Chen Ligyang- Hanging Scroll


Hanging Scroll
1999
Blood on paper
20 ft. x 12 in.
source: http://www.bampfa.berkeley.edu/mahjongartists/index.html

And i though it was flower petals and butterflies....
It amazing that someone would think of using menstrual blood, and not just anyone else's menstrual blood, but the artist's very own, to create a "painting". I was like 'ugh....err...ok... wow." first reaction upon finding out did throw me off a bit, but hey it is quite fasinating.

being cynical and all, i thought " well, Andy Warhol did said 'art is what you can get away with'. you got something interesting and shocking enough, you got a winner, and get away with it." so i thought that the artisit is using blood as a shockers.

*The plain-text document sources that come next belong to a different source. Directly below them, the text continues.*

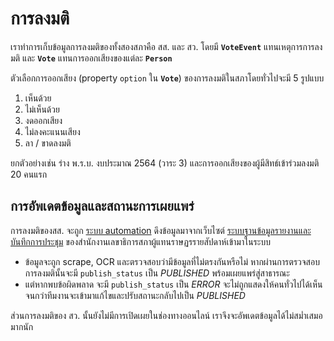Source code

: # การลงมติ

เราทำการเก็บข้อมูลการลงมติของทั้งสองสภาคือ สส. และ สว. โดยมี **`VoteEvent`** แทนเหตุการการลงมติ และ **`Vote`** แทนการออกเสียงของแต่ละ **`Person`**

ตัวเลือกการออกเสียง (property `option` ใน **`Vote`**) ของการลงมติในสภาโดยทั่วไปจะมี 5 รูปแบบ

1. เห็นด้วย
2. ไม่เห็นด้วย
3. งดออกเสียง
4. ไม่ลงคะแนนเสียง
5. ลา / ขาดลงมติ

ยกตัวอย่างเช่น ร่าง พ.ร.บ. งบประมาณ 2564 (วาระ 3) และการออกเสียงของผู้มีสิทธ์เข้าร่วมลงมติ 20 คนแรก

<QueryGraph query="query VoteEvents($where: VoteEventWhere, $limit: Int, $votesLimit2: Int) { voteEvents(where: $where, limit: $limit) { id title nickname publish_status start_date result votes(limit: $votesLimit2) { id option voters { id firstname lastname } } } }" :variables='{ "where": { "id_EQ": "fd854f98-a9c0-4ef2-b007-58821da695dc" }, "limit": 1, "votesLimit2": 20 }'></QueryGraph>

## การอัพเดตข้อมูลและสถานะการเผยแพร่

การลงมติของสส. จะถูก [ระบบ automation](https://github.com/wevisdemo/politigraph-automation) ดึงข้อมูลมาจากเว็บไซต์ [ระบบฐานข้อมูลรายงานและบันทึกการประชุม](https://msbis.parliament.go.th) ของสำนักงานเลขาธิการสภาผู้แทนราษฏรรายสัปดาห์เข้ามาในระบบ

- ข้อมูลจะถูก scrape, OCR และตรวจสอบว่ามีข้อมูลที่ไม่ตรงกันหรือไม่ หากผ่านการตรวจสอบ การลงมตินั้นจะมี `publish_status` เป็น _PUBLISHED_ พร้อมเผยแพร่สู่สาธารณะ
- แต่หากพบข้อผิดพลาด จะมี `publish_status` เป็น _ERROR_ จะไม่ถูกแสดงให้คนทั่วไปได้เห็นจนกว่าทีมงานจะเข้ามาแก้ไขและปรับสถานะกลับไปเป็น _PUBLISHED_

ส่วนการลงมติของ สว. นั้นยังไม่มีการเปิดเผยในช่องทางออนไลน์ เราจึงจะอัพเดตข้อมูลได้ไม่สม่ำเสมอมากนัก
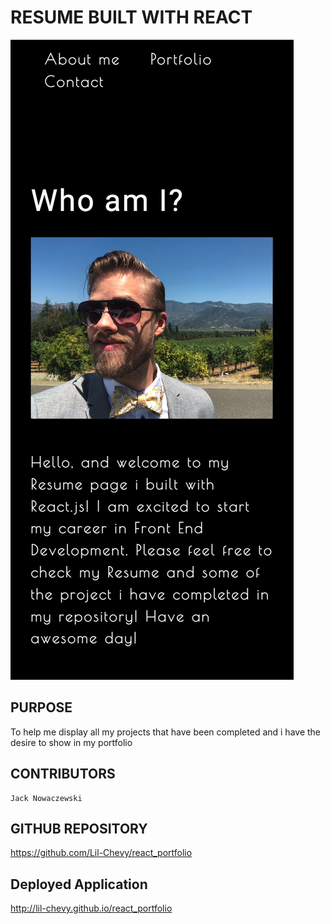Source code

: # RESUME BUILT WITH REACT

![screenshot](./src/assets/cover/react_portfolio_screenshot.png)

## PURPOSE

To help me display all my projects that have been completed and i have the desire to show in my portfolio

## CONTRIBUTORS

    Jack Nowaczewski

## GITHUB REPOSITORY

https://github.com/Lil-Chevy/react_portfolio

## Deployed Application

http://lil-chevy.github.io/react_portfolio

I mean, it's contmeporary chinese art, anything can happen in avent-gard. blood painting, yeah, heard that before. but menstural blood, humm, you got avent-gard! and i thought. yea yea you make up a story about what you are trying to express about this shocking move, breed a solid enough philosophy and ppl will go crazy and fall in love with it.

But i think... there is something here. menstural blood is very womanly, you don't see any other category of human existence having menstral period. so it is in ways an uniques expression of the female gender. and using her own blood, that says to be the artist is a very direct, honest, and interesting person. She is exposing her intimate realm to us. it's basically saying, "this is me, and my blood, i am out here for you to see, take it or leave it." I think this confrontational directness has a strange charm to it.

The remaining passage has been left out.